When the United States and the UN Security Council failed to take action against Iraq for their ongoing failure to cooperate fully with inspectors (a breach of United Nations Security Council Resolution 1154), Ritter resigned from the United Nations Special Commission) on August 26, 1998. [2]

In his letter of resignation, Ritter said the Security Council's reaction to Iraq's decision earlier that month to suspend co-operation with the inspection team made a mockery of the disarmament work. Ritter later said, in an interview, that he resigned from his role as a United Nations weapons inspector over inconsistencies between United Nations Security Council Resolution 1154 and how it was implemented.

The investigations had come to a standstill, were making no effective progress, and in order to make effective progress, we really needed the Security Council to step in a meaningful fashion and seek to enforce its resolutions that we're not complying with." [3]

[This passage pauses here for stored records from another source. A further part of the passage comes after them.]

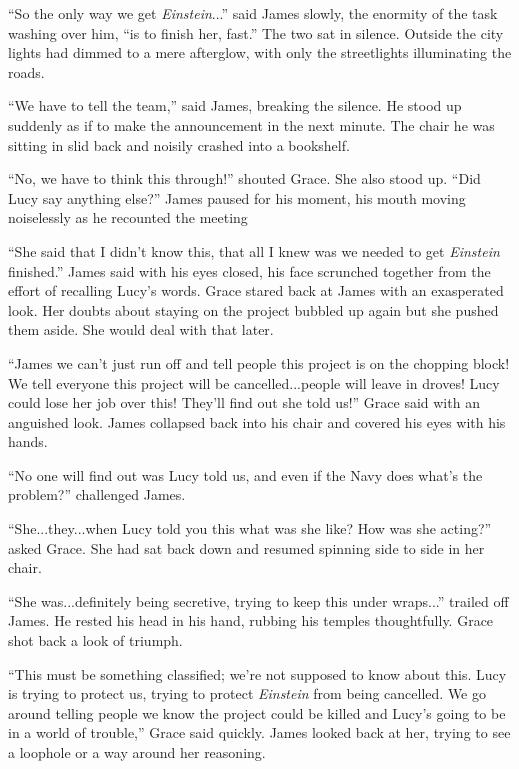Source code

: \documentclass[openany, 12pt]{book} %
\begin{document}
``So the only way we get \textit{Einstein}...'' said James slowly, the enormity of the task washing over him, ``is to finish her, fast.'' The two sat in silence. Outside the city lights had dimmed to a mere afterglow, with only the streetlights illuminating the roads.

``We have to tell the team,'' said James, breaking the silence. He stood up suddenly as if to make the announcement in the next minute. The chair he was sitting in slid back and noisily crashed into a bookshelf.

``No, we have to think this through!'' shouted Grace. She also stood up. ``Did Lucy say anything else?'' James paused for his moment, his mouth moving noiselessly as he recounted the meeting

``She said that I didn't know this, that all I knew was we needed to get \textit{Einstein} finished.'' James said with his eyes closed, his face scrunched together from the effort of recalling Lucy's words. Grace stared back at James with an exasperated look. Her doubts about staying on the project bubbled up again but she pushed them aside. She would deal with that later.

``James we can't just run off and tell people this project is on the chopping block! We tell everyone this project will be cancelled...people will leave in droves! Lucy could lose her job over this! They'll find out she told us!'' Grace said with an anguished look. James collapsed back into his chair and covered his eyes with his hands. 

``No one will find out was Lucy told us, and even if the Navy does what's the problem?'' challenged James.

``She...they...when Lucy told you this what was she like? How was she acting?'' asked Grace. She had sat back down and resumed spinning side to side in her chair.

``She was...definitely being secretive, trying to keep this under wraps...'' trailed off James. He rested his head in his hand, rubbing his temples thoughtfully. Grace shot back a look of triumph.

``This must be something classified; we're not supposed to know about this. Lucy is trying to protect us, trying to protect \textit{Einstein} from being cancelled. We go around telling people we know the project could be killed and Lucy's going to be in a world of trouble,'' Grace said quickly. James looked back at her, trying to see a loophole or a way around her reasoning.
\end{document}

On September 3, 1998, several days after his resignation, Ritter testified before the United States Senate Committee on Armed Services and the United States Senate Committee on Foreign Relations and said that he resigned his position "out of frustration that the United Nations Security Council, and the United States as its most significant supporter, was failing to enforce the post-Gulf War resolutions designed to disarm Iraq." [4]

During Ritter's Senate testimony about the inspection process, Senator Joseph Biden stated "The decision of whether or not the country should go to war is slightly above your pay grade." Senator John McCain later rebutted by stating that he wished that the administration had consulted with somebody of Ritter's pay grade during the Vietnam War. "

Opinions on US policy in the Mideast

Following his resignation from UNSCOM, Ritter continued to be an outspoken commentator on US policy toward Iraq, particularly with respect to the WMD issue.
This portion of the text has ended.